United States District Court, E.D. Michigan, Southern Division
Sep 23, 2021
Criminal 13-20874 (E.D. Mich. Sep. 23, 2021)

Opinion

Criminal 13-20874 Civil 17-11866

09-23-2021

United States of America, Plaintiff/Respondent, v. Erie Adams, Defendant/Petitioner.


OPINION &ORDER ON 2255 MOTION AFTER LIMITED REMAND

Sean F. Cox United States District Judge

This matter is currently before the Court on Defendant/Petitioner Erie Adams's pro se Motion to Vacate, Set Aside, or Correct his sentence pursuant to 28 U.S.C. 2255. This Court denied the motion in a prior opinion and order but the United States Court of Appeals for the Sixth Circuit remanded the matter for this Court to consider three claims that it believed were raised by Adams but not addressed by this Court. Thereafter, this Court ordered the parties to file supplemental briefs focusing solely on those three claims. The Court concludes that an evidentiary hearing is not warranted as to any of these three claims and that the matter is ripe for a decision by this Court. For the reasons that follow, the Court finds these additional claims to be without merit and DENIES Adams's 2255 Motion and declines to issue a certificate of appealability as to these three claims.

BACKGROUND

Defendant/Petitioner Erie Adams (“Adams”) has two criminal cases in this district that are relevant to the claims in the pending motion.

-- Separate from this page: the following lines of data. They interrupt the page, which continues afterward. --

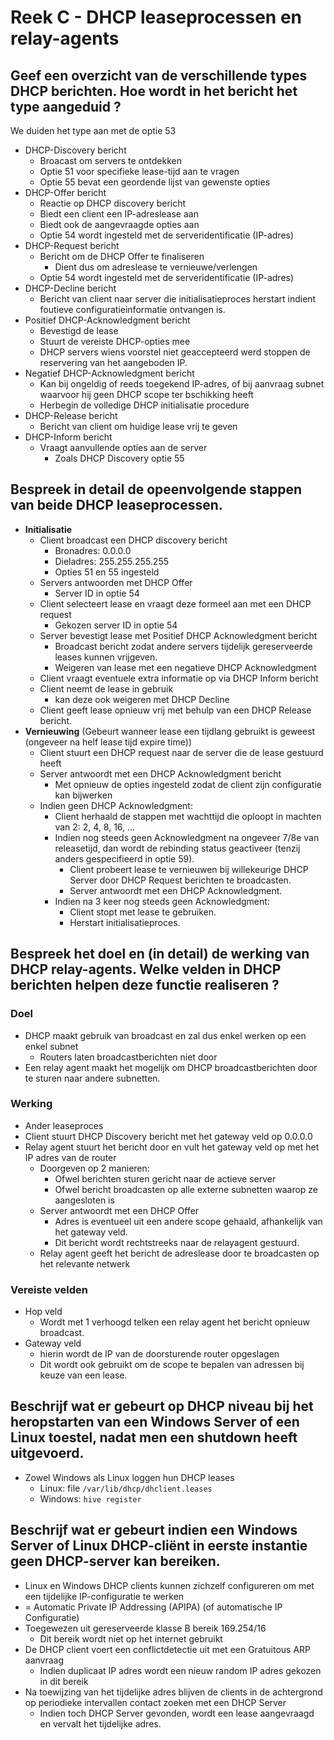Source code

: # Reek C - DHCP leaseprocessen en relay-agents
## Geef een overzicht van de verschillende types DHCP berichten. Hoe wordt in het bericht het type aangeduid ?
We duiden het type aan met de optie 53

* DHCP-Discovery bericht
    * Broacast om servers te ontdekken
    * Optie 51 voor specifieke lease-tijd aan te vragen
    * Optie 55 bevat een geordende lijst van gewenste opties
* DHCP-Offer bericht
    * Reactie op DHCP discovery bericht
    * Biedt een client een IP-adreslease aan
    * Biedt ook de aangevraagde opties aan
    * Optie 54 wordt ingesteld met de serveridentificatie (IP-adres)
* DHCP-Request bericht
    * Bericht om de DHCP Offer te finaliseren
        * Dient dus om adreslease te vernieuwe/verlengen
    * Optie 54 wordt ingesteld met de serveridentificatie (IP-adres)
* DHCP-Decline bericht
    * Bericht van client naar server die initialisatieproces herstart indient foutieve configuratieinformatie ontvangen is.
* Positief DHCP-Acknowledgment bericht
    * Bevestigd de lease
    * Stuurt de vereiste DHCP-opties mee
    * DHCP servers wiens voorstel niet geaccepteerd werd stoppen de reservering van het aangeboden IP.
* Negatief DHCP-Acknowledgment bericht
    * Kan bij ongeldig of reeds toegekend IP-adres, of bij aanvraag subnet waarvoor hij geen DHCP scope ter bschikking heeft
    * Herbegin de volledige DHCP initialisatie procedure
* DHCP-Release bericht
    * Bericht van client om huidige lease vrij te geven
* DHCP-Inform bericht
    * Vraagt aanvullende opties aan de server
        * Zoals DHCP Discovery optie 55 

## Bespreek in detail de opeenvolgende stappen van beide DHCP leaseprocessen.
* **Initialisatie**
    * Client broadcast een DHCP discovery bericht
        * Bronadres: 0.0.0.0
        * Dieladres: 255.255.255.255
        * Opties 51 en 55 ingesteld
    * Servers antwoorden met DHCP Offer
        * Server ID in optie 54
    * Client selecteert lease en vraagt deze formeel aan met een DHCP request
        * Gekozen server ID in optie 54
    * Server bevestigt lease met Positief DHCP Acknowledgment bericht
        * Broadcast bericht zodat andere servers tijdelijk gereserveerde leases kunnen vrijgeven.
        * Weigeren van lease met een negatieve DHCP Acknowledgment
    * Client vraagt eventuele extra informatie op via DHCP Inform bericht
    * Client neemt de lease in gebruik
        * kan deze ook weigeren met DHCP Decline
    * Client geeft lease opnieuw vrij met behulp van een DHCP Release bericht.
* **Vernieuwing** (Gebeurt wanneer lease een tijdlang gebruikt is geweest (ongeveer na helf lease tijd expire time))
    * Client stuurt een DHCP request naar de server die de lease gestuurd heeft
    * Server antwoordt met een DHCP Acknowledgment bericht
        * Met opnieuw de opties ingesteld zodat de client zijn configuratie kan bijwerken
    * Indien geen DHCP Acknowledgment:
        * Client herhaald de stappen met wachttijd die oploopt in machten van 2: 2, 4, 8, 16, ...
        * Indien nog steeds geen Acknowledgment na ongeveer 7/8e van releasetijd, dan wordt de rebinding status geactiveer (tenzij anders gespecifieerd in optie 59).
            * Client probeert lease te vernieuwen bij willekeurige DHCP Server door DHCP Request berichten te broadcasten.
            * Server antwoordt met een DHCP Acknowledgment.
        * Indien na 3 keer nog steeds geen Acknowledgment:
            * Client stopt met lease te gebruiken.
            * Herstart initialisatieproces.

## Bespreek het doel en (in detail) de werking van DHCP relay-agents. Welke velden in DHCP berichten helpen deze functie realiseren ?
### Doel
* DHCP maakt gebruik van broadcast en zal dus enkel werken op een enkel subnet
    * Routers laten broadcastberichten niet door
* Een relay agent maakt het mogelijk om DHCP broadcastberichten door te sturen naar andere subnetten.

### Werking
* Ander leaseproces
* Client stuurt DHCP Discovery bericht met het gateway veld op 0.0.0.0
* Relay agent stuurt het bericht door en vult het gateway veld op met het IP adres van de router
    * Doorgeven op 2 manieren:
        * Ofwel berichten sturen gericht naar de actieve server
        * Ofwel bericht broadcasten op alle externe subnetten waarop ze aangesloten is
    * Server antwoordt met een DHCP Offer
        * Adres is eventueel uit een andere scope gehaald, afhankelijk van het gateway veld.
        * Dit bericht wordt rechtstreeks naar de relayagent gestuurd.
    * Relay agent geeft het bericht de adreslease door te broadcasten op het relevante netwerk

### Vereiste velden
* Hop veld
    * Wordt met 1 verhoogd telken een relay agent het bericht opnieuw broadcast. 
* Gateway veld
    * hierin wordt de IP van de doorsturende router opgeslagen
    * Dit wordt ook gebruikt om de scope te bepalen van adressen bij keuze van een lease.

## Beschrijf wat er gebeurt op DHCP niveau bij het heropstarten van een Windows Server of een Linux toestel, nadat men een shutdown heeft uitgevoerd.
* Zowel Windows als Linux loggen hun DHCP leases
    * Linux: file `/var/lib/dhcp/dhclient.leases`
    * Windows: `hive register`

## Beschrijf wat er gebeurt indien een Windows Server of Linux DHCP-cliënt in eerste instantie geen DHCP-server kan bereiken.
* Linux en Windows DHCP clients kunnen zichzelf configureren om met een tijdelijke IP-configuratie te werken
* = Automatic Private IP Addressing (APIPA) (of automatische IP Configuratie)
* Toegewezen uit gereserveerde klasse B bereik 169.254/16
    * Dit bereik wordt niet op het internet gebruikt
* De DHCP client voert een conflictdetectie uit met een Gratuitous ARP aanvraag
    * Indien duplicaat IP adres wordt een nieuw random IP adres gekozen in dit bereik
* Na toewijzing van het tijdelijke adres blijven de clients in de achtergrond op periodieke intervallen contact zoeken met een DHCP Server
    * Indien toch DHCP Server gevonden, wordt een lease aangevraagd en vervalt het tijdelijke adres.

Adams's 1992 Criminal Case

In Criminal Case Number 92-81100, Adams was charged with multiple drug and firearm offenses. That case was assigned to the Honorable Robert E. DeMascio. Adams pleaded guilty to six offenses involving drugs and firearms, pursuant to a Rule 11 Plea Agreement. (See ECF No. 68 in 92-CR-81100). One of the charges that Adams pleaded guilty to was Count III, Use or Carry of a Firearm, in violation of 18 U.S.C. § 924(c)(1). Adams was sentenced to 147 months imprisonment.

In May of 2000, “the district court modified Adams's sentence to time served and four years of supervised release.” (See ECF No. 133 at PageID.19).

The docket reflects that Adams did not file a direct appeal.

Acting through counsel, on May 23, 1996, Adams filed a Motion under 28 U.S.C. § 2255 to Vacate, Set Aside, Or Correct Sentence. (ECF No. 85). Among other things, Adams's § 2255 Motion challenged his Count III conviction for Use or Carry of a Firearm, in violation of 18 U.S.C. § 924(c)(1), based upon the Supreme Court's decision in United States v. Bailey, 516 U.S. 137, 116 S.Ct. 501, 133 L.Ed.2d (1995).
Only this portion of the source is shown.